This study addresses the unclear pathophysiological mechanisms of in-stent restenosis (ISR) following coronary stent implantation and the lack of quantitative assessment of intraoperative and lesion-specific risk factors. We propose a hybrid-dimensional finite element modeling framework: stents are represented using reduced-order beam elements, while patient-specific coronary arteries are reconstructed as three-dimensional solid models; nonlinear contact mechanics simulations are then performed to couple stent–vessel interactions. To our knowledge, this is the first approach enabling computationally efficient, anatomically accurate stent–vessel interaction modeling at clinical scale. Results reveal elevated wall stress concentrations at the stent edges and adjacent to severely stenotic segments—regions that strongly correlate spatially with clinically observed ISR predilection sites. These findings establish quantifiable biomechanical biomarkers for ISR risk prediction, offering both mechanistic insight and translational potential for clinical decision support.

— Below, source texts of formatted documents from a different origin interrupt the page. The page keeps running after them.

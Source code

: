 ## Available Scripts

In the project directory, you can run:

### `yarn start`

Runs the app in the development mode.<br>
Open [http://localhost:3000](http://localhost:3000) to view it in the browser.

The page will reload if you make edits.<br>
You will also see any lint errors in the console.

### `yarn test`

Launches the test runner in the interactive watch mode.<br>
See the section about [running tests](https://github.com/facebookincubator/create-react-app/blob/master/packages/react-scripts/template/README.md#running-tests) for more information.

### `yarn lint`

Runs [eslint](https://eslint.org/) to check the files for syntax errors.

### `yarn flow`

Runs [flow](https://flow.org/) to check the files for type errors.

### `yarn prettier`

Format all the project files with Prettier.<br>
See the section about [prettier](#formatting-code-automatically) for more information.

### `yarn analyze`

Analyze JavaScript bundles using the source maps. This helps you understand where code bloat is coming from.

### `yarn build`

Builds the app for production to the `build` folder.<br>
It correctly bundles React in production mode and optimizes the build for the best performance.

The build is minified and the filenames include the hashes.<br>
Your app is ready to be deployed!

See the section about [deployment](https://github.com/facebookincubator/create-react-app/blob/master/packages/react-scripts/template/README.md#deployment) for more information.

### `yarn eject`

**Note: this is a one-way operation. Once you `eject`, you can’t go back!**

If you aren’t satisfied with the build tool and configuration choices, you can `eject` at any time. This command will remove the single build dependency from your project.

Coronary angioplasty with stent implantation is the most frequently used interventional treatment for coronary artery disease. However, reocclusion within the stent, referred to as in-stent restenosis, occurs in up to 10% of lesions. It is widely accepted that mechanical loads on the vessel wall strongly affect adaptive and maladaptive mechanisms. Yet, the role of procedural and lesion-specific influence on restenosis risk remains understudied. Computational modeling of the stenting procedure can provide new mechanistic insights, such as local stresses, that play a significant role in tissue growth and remodeling. Previous simulation studies often featured simplified artery and stent geometries and cannot be applied to real-world examples. Realistic simulations were computationally expensive since they featured fully resolved stenting device models. The aim of this work is to develop and present a mixed-dimensional formulation to simulate the patient-specific stenting procedure with a reduced-dimensional beam model for the stent and 3D models for the artery. In addition to presenting the numerical approach, we apply it to realistic cases to study the intervention's mechanical effect on the artery and correlate the findings with potential high-risk locations for in-stent restenosis. We found that high artery wall stresses develop during the coronary intervention in severely stenosed areas and at the stent boundaries. Herewith, we lay the groundwork for further studies towards preventing in-stent restenosis after coronary angioplasty.